■ **Problem statement**: In the records below, one line contains "We define the". Print that line and every line after it exactly, down to the final one.

■ **Source data**:
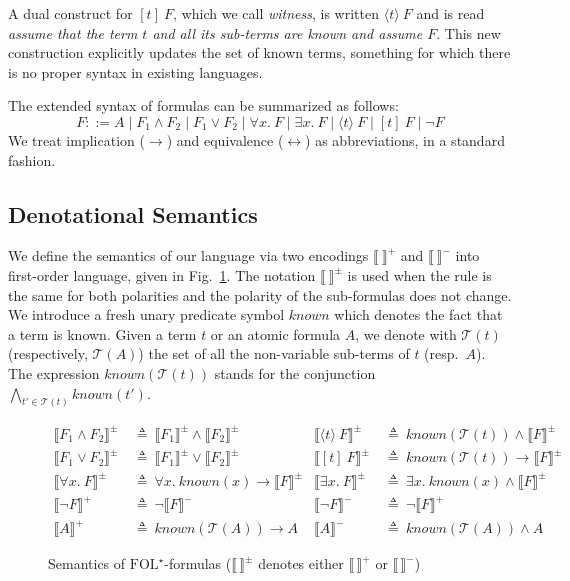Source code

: \documentclass[]{easychair}
\newcommand{\terms}{\mathcal{T}}
\newcommand{\Fm}[1]{\llb #1 \rrb^-}
\newcommand{\Fp}[1]{\llb #1 \rrb^+}
\newcommand{\K}{\mathit{known}}
\newcommand{\FOLT}{\mathrm{FOL}^\star}
\newcommand{\llb}{\llbracket} \newcommand{\rrb}{\rrbracket}
\newcommand{\eqdef}{\:\triangleq\:}
\newcommand{\sep}{\;|\;}
\newcommand{\beforesub}{\vspace{0cm}}
\newcommand{\aftersub}{\vspace{0cm}}
\begin{document}
A dual construct for $[t]~F$, which we call \emph{witness}, is written
$\langle t\rangle~F$ and is read \emph{assume that the term $t$ and all
its sub-terms are known and assume $F$}.
This new construction explicitly updates the set of known terms,
something for which there is no proper syntax in existing languages.

The extended syntax of formulas can be summarized as follows:
\begin{equation*}
   F ::= A \sep F_1\land F_2 \sep F_1\lor F_2 \sep \forall x.~F \sep \exists
   x.~F \sep \langle t\rangle~F \sep [t]~F\sep\neg F
\end{equation*}
We treat implication ($\to$) and equivalence ($\leftrightarrow$) as
abbreviations, in a standard fashion.

\beforesub
\subsection{\label{semantics}Denotational Semantics}
\aftersub

We define the semantics of our language via two encodings $\Fp{~}$ and
$\Fm{~}$ into first-order language, given in Fig.~\ref{fig-sem}.
The notation $\llb~\rrb^\pm$ is used when the rule is the same for
both polarities and the polarity of the sub-formulas does not change.
We introduce a fresh unary predicate symbol $\K$ which denotes the
fact that a term is known.
Given a term $t$ or an atomic formula $A$, we denote with $\terms(t)$
(respectively, $\terms(A)$) the set of all the non-variable sub-terms of $t$
(resp.~$A$). The expression $\K(\terms(t))$ stands for the conjunction
$\bigwedge_{t'\in\terms(t)}\K(t')$.

\begin{figure}[tb]
\begin{align*}
 \llb F_1\land F_2\rrb^\pm &\eqdef \llb F_1\rrb^\pm\land \llb F_2\rrb^\pm &
 \llb \langle t\rangle~F\rrb^\pm &\eqdef \K(\terms(t))\land\llb F\rrb^\pm\\
 \llb F_1\lor F_2\rrb^\pm &\eqdef \llb F_1\rrb^\pm\lor\llb F_2\rrb^\pm &
 \llb [t]~F\rrb^\pm &\eqdef \K(\terms(t)) \to\llb F\rrb^\pm\\
 \llb \forall x.~F\rrb^\pm &\eqdef \forall x.~\K(x)\to\llb F\rrb^\pm &
 \llb \exists x.~F\rrb^\pm &\eqdef \exists x.~\K(x)\land\llb F\rrb^\pm\\
 \Fp{\neg F} &\eqdef\neg \Fm{F}& \Fm{\neg F} &\eqdef \neg \Fp{F}\\
 \Fp{A} &\eqdef \K(\terms(A))\to A &
 \Fm{A} &\eqdef \K(\terms(A))\land A
\end{align*}
\caption{\label{fig-sem}Semantics of $\FOLT$-formulas
($\llb\,\rrb^\pm$ denotes either $\Fp{\,}$ or $\Fm{\,}$)}
\end{figure}
\end{document}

■ **Answer to this problem**:
We define the semantics of our language via two encodings $\Fp{~}$ and
$\Fm{~}$ into first-order language, given in Fig.~\ref{fig-sem}.
The notation $\llb~\rrb^\pm$ is used when the rule is the same for
both polarities and the polarity of the sub-formulas does not change.
We introduce a fresh unary predicate symbol $\K$ which denotes the
fact that a term is known.
Given a term $t$ or an atomic formula $A$, we denote with $\terms(t)$
(respectively, $\terms(A)$) the set of all the non-variable sub-terms of $t$
(resp.~$A$). The expression $\K(\terms(t))$ stands for the conjunction
$\bigwedge_{t'\in\terms(t)}\K(t')$.

\begin{figure}[tb]
\begin{align*}
 \llb F_1\land F_2\rrb^\pm &\eqdef \llb F_1\rrb^\pm\land \llb F_2\rrb^\pm &
 \llb \langle t\rangle~F\rrb^\pm &\eqdef \K(\terms(t))\land\llb F\rrb^\pm\\
 \llb F_1\lor F_2\rrb^\pm &\eqdef \llb F_1\rrb^\pm\lor\llb F_2\rrb^\pm &
 \llb [t]~F\rrb^\pm &\eqdef \K(\terms(t)) \to\llb F\rrb^\pm\\
 \llb \forall x.~F\rrb^\pm &\eqdef \forall x.~\K(x)\to\llb F\rrb^\pm &
 \llb \exists x.~F\rrb^\pm &\eqdef \exists x.~\K(x)\land\llb F\rrb^\pm\\
 \Fp{\neg F} &\eqdef\neg \Fm{F}& \Fm{\neg F} &\eqdef \neg \Fp{F}\\
 \Fp{A} &\eqdef \K(\terms(A))\to A &
 \Fm{A} &\eqdef \K(\terms(A))\land A
\end{align*}
\caption{\label{fig-sem}Semantics of $\FOLT$-formulas
($\llb\,\rrb^\pm$ denotes either $\Fp{\,}$ or $\Fm{\,}$)}
\end{figure}
\end{document}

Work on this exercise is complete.